In sixth grade, I wrote an essay for English class that received a grade of "NS: Not Score-able." My train of thought followed no discernible track, and my penmanship was awful.
All these years later, after having written for a variety of magazines, newspapers, and websites, I'd like to think I can tell a good, clear story once in a while. Still, good luck deciphering what I scribble in my notebook.
Full Name: Jeffrey "The Sheep" Harder
Location: New England
Where You Can Find Me on the Internet: This is about it for the moment.
What I Do for a Living: Wordsmith for fun and profit.
What I Do for Fun: Things that provoke cauliflower ear and/or concussions, run 'til it doesn't hurt, add to my Netflix queue.
The Furry Members of My Household Are: Biff, an English bulldog with an operatic vocal range; Schwartz, a convalescing Dachshund/oracle.
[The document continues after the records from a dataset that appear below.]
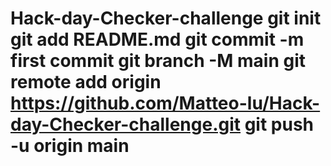 # Hack-day-Checker-challenge git init git add README.md git commit -m first commit git branch -M main git remote add origin https://github.com/Matteo-lu/Hack-day-Checker-challenge.git git push -u origin main
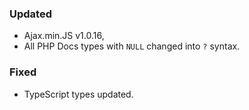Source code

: ### Updated
- Ajax.min.JS v1.0.16,
- All PHP Docs types with `NULL` changed into `?` syntax.

### Fixed
- TypeScript types updated.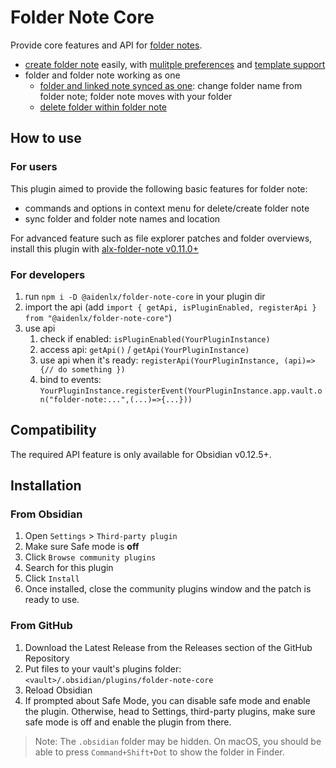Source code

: # Folder Note Core

Provide core features and API for [folder notes](https://github.com/aidenlx/alx-folder-note).

- [create folder note](https://github.com/aidenlx/alx-folder-note/wiki/create-folder-note) easily, with [mulitple preferences](https://github.com/aidenlx/alx-folder-note/wiki/folder-note-pref) and [template support](https://github.com/aidenlx/alx-folder-note/wiki/core-settings#template)
- folder and folder note working as one
  - [folder and linked note synced as one](https://github.com/aidenlx/alx-folder-note/wiki/core-settings#auto-rename): change folder name from folder note; folder note moves with your folder
  - [delete folder within folder note](https://github.com/aidenlx/alx-folder-note/wiki/delete-folder-from-folder-note)

## How to use

### For users

This plugin aimed to provide the following basic features for folder note:

- commands and options in context menu for delete/create folder note
- sync folder and folder note names and location

For advanced feature such as file explorer patches and folder overviews, install this plugin with [alx-folder-note v0.11.0+](https://github.com/aidenlx/alx-folder-note)

### For developers

1. run `npm i -D @aidenlx/folder-note-core` in your plugin dir
2. import the api (add `import { getApi, isPluginEnabled, registerApi } from "@aidenlx/folder-note-core"`)
3. use api
   1. check if enabled: `isPluginEnabled(YourPluginInstance)`
   2. access api: `getApi()` / `getApi(YourPluginInstance)`
   3. use api when it's ready: `registerApi(YourPluginInstance, (api)=>{// do something })`
   4. bind to events: `YourPluginInstance.registerEvent(YourPluginInstance.app.vault.on("folder-note:...",(...)=>{...}))`

## Compatibility

The required API feature is only available for Obsidian v0.12.5+.

## Installation

### From Obsidian

1. Open `Settings` > `Third-party plugin`
2. Make sure Safe mode is **off**
3. Click `Browse community plugins`
4. Search for this plugin
5. Click `Install`
6. Once installed, close the community plugins window and the patch is ready to use.

### From GitHub

1. Download the Latest Release from the Releases section of the GitHub Repository
2. Put files to your vault's plugins folder: `<vault>/.obsidian/plugins/folder-note-core`
3. Reload Obsidian
4. If prompted about Safe Mode, you can disable safe mode and enable the plugin.
   Otherwise, head to Settings, third-party plugins, make sure safe mode is off and
   enable the plugin from there.

> Note: The `.obsidian` folder may be hidden. On macOS, you should be able to press `Command+Shift+Dot` to show the folder in Finder.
My Favorite Things to Write About Are: The little stories that convey larger truths.
My Pet Peeves Are: Righteous indignation, hysteria.
My Guilty Pleasures Are: Nonexistent, because I am shameless in all endeavors.
How I Deal with Dog Hair: Ignore it, because the slobber is a more pressing concern.
What I Want to Be When I Grow Up: A model citizen.